Nyesom Wike, the governor of Rivers State, expressed strong displeasure at recent comments by his political rival and former National Chairman of the Peoples Demoractic Party, PDP, Uche Secondus over the former’s reluctance to support the party’s presidential candidate, Atiku Abubakar.
Wike, on Thursday, December 22, 2022, promised to reveal his preferred candidate in January 2023. In response, Secondus reportedly gave an assurance that the people of Rivers were too sophisticated for anyone to impose a candidate on them.
But on Saturday, December 24, 2022, the governor countered the former PDP chairman while during the commissioning of Aluu-Omagwa Road in Ikwerre Local Government Area, LGA.
“I read in the newspaper this morning where a former member of our party, one Prince Uche Secondus said that no one man can impose a presidential candidate on Rivers people. He’s not a member of our party.
“His ward expelled him from this party; the court affirmed it. He went to the Court of Appeal – he lost. He went to the Supreme Court, the matter is coming up on October 23rd, 2023,” he said.
Wike bragged to the attendees, “I told him he would not be national chairman or conduct the convention. Did he conduct it? Was he at the national convention?” to which the crowd chorused, “No!”
“In any case, I never said I was going to impose my candidate on Rivers people,” he added. “I said I was going to tell Rivers people whom I’m going to support, whom I’m going to campaign for. But you see, you don’t blame them.
“When you didn’t finish secondary school, you will not understand the grammar that ‘I will tell Rivers people whom I want to support’ does not mean I said, ‘Rivers people, I will impose a candidate on you.’”
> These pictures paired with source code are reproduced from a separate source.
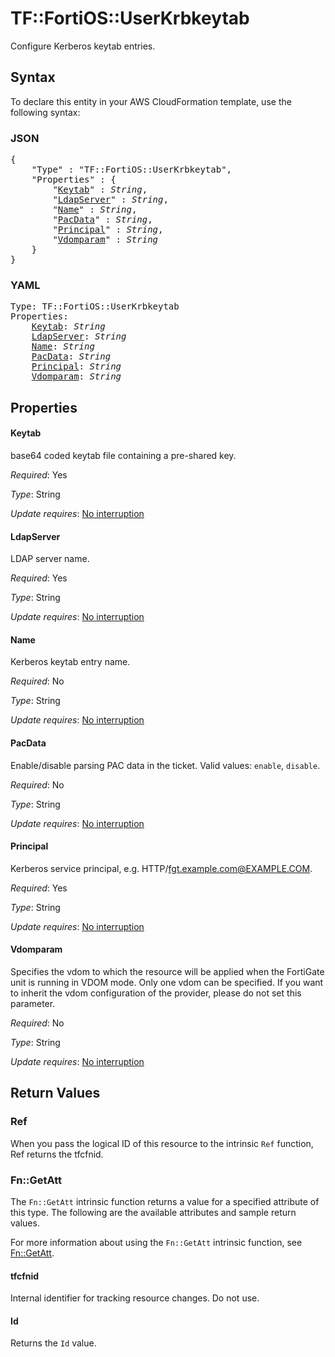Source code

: # TF::FortiOS::UserKrbkeytab

Configure Kerberos keytab entries.

## Syntax

To declare this entity in your AWS CloudFormation template, use the following syntax:

### JSON

<pre>
{
    "Type" : "TF::FortiOS::UserKrbkeytab",
    "Properties" : {
        "<a href="#keytab" title="Keytab">Keytab</a>" : <i>String</i>,
        "<a href="#ldapserver" title="LdapServer">LdapServer</a>" : <i>String</i>,
        "<a href="#name" title="Name">Name</a>" : <i>String</i>,
        "<a href="#pacdata" title="PacData">PacData</a>" : <i>String</i>,
        "<a href="#principal" title="Principal">Principal</a>" : <i>String</i>,
        "<a href="#vdomparam" title="Vdomparam">Vdomparam</a>" : <i>String</i>
    }
}
</pre>

### YAML

<pre>
Type: TF::FortiOS::UserKrbkeytab
Properties:
    <a href="#keytab" title="Keytab">Keytab</a>: <i>String</i>
    <a href="#ldapserver" title="LdapServer">LdapServer</a>: <i>String</i>
    <a href="#name" title="Name">Name</a>: <i>String</i>
    <a href="#pacdata" title="PacData">PacData</a>: <i>String</i>
    <a href="#principal" title="Principal">Principal</a>: <i>String</i>
    <a href="#vdomparam" title="Vdomparam">Vdomparam</a>: <i>String</i>
</pre>

## Properties

#### Keytab

base64 coded keytab file containing a pre-shared key.

_Required_: Yes

_Type_: String

_Update requires_: [No interruption](https://docs.aws.amazon.com/AWSCloudFormation/latest/UserGuide/using-cfn-updating-stacks-update-behaviors.html#update-no-interrupt)

#### LdapServer

LDAP server name.

_Required_: Yes

_Type_: String

_Update requires_: [No interruption](https://docs.aws.amazon.com/AWSCloudFormation/latest/UserGuide/using-cfn-updating-stacks-update-behaviors.html#update-no-interrupt)

#### Name

Kerberos keytab entry name.

_Required_: No

_Type_: String

_Update requires_: [No interruption](https://docs.aws.amazon.com/AWSCloudFormation/latest/UserGuide/using-cfn-updating-stacks-update-behaviors.html#update-no-interrupt)

#### PacData

Enable/disable parsing PAC data in the ticket. Valid values: `enable`, `disable`.

_Required_: No

_Type_: String

_Update requires_: [No interruption](https://docs.aws.amazon.com/AWSCloudFormation/latest/UserGuide/using-cfn-updating-stacks-update-behaviors.html#update-no-interrupt)

#### Principal

Kerberos service principal, e.g. HTTP/fgt.example.com@EXAMPLE.COM.

_Required_: Yes

_Type_: String

_Update requires_: [No interruption](https://docs.aws.amazon.com/AWSCloudFormation/latest/UserGuide/using-cfn-updating-stacks-update-behaviors.html#update-no-interrupt)

#### Vdomparam

Specifies the vdom to which the resource will be applied when the FortiGate unit is running in VDOM mode. Only one vdom can be specified. If you want to inherit the vdom configuration of the provider, please do not set this parameter.

_Required_: No

_Type_: String

_Update requires_: [No interruption](https://docs.aws.amazon.com/AWSCloudFormation/latest/UserGuide/using-cfn-updating-stacks-update-behaviors.html#update-no-interrupt)

## Return Values

### Ref

When you pass the logical ID of this resource to the intrinsic `Ref` function, Ref returns the tfcfnid.

### Fn::GetAtt

The `Fn::GetAtt` intrinsic function returns a value for a specified attribute of this type. The following are the available attributes and sample return values.

For more information about using the `Fn::GetAtt` intrinsic function, see [Fn::GetAtt](https://docs.aws.amazon.com/AWSCloudFormation/latest/UserGuide/intrinsic-function-reference-getatt.html).

#### tfcfnid

Internal identifier for tracking resource changes. Do not use.

#### Id

Returns the <code>Id</code> value.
Wike argued that the only person that would defend the people of Rivers had their ear, adding that Secondus allegedly had no influence on them.
“You (Secondus) cannot defend the interest of Rivers people is that Atiku wins so you can get an oil block. That’s all. Just like the one you forced to be a senator in Rivers South-East because he was not supposed to be a senator. It was Magnus Abe that was supposed to be senator, an educated man at that level,” he said.
“I don’t know how Secondus would have the effrontery, the temerity to talk to somebody like me who finished primary school, secondary school very well, who went to university very well, went for youth service, came back for university, went to law school, was called to bar.
“I’m going to Rumuepirikom where I come from. I’m going to mobilise them to vote where I want them to vote. I will bring 98 percent of the vote. Let them assure their own candidate that they will bring five percent; I will bring 98 in my community.
“The community will say, ‘Look at it; what don’t we have, from chairman of local government, he gave us this. As chief of staff, he gave us this. As minister, we had this. As governor, see what we’re having.’”
Following the PDP presidential primary in May where he lost out, Wike has been at loggerheads with Atiku Abubakar over the chairmanship of Iyorchia Ayu.
After the presidential primary, Atiku, a former Vice President, stung Wike when he passed over his closest rival at the primary and chose Delta State Governor, Ifeanyi Okowa as his running mate.
Wike, with four other PDP governors known as the G5 or the Integrity Group, have insisted that Benue-born Ayu must step down for a southerner as a precondition to support the 2023 ambition of Atiku. Members of the G5 are Wike, Seyi Makinde of Oyo State, Samuel Ortom of Benue State, Ifeanyi Ugwuanyi of Enugu State, and Okezie Ikpeazu of Abia State.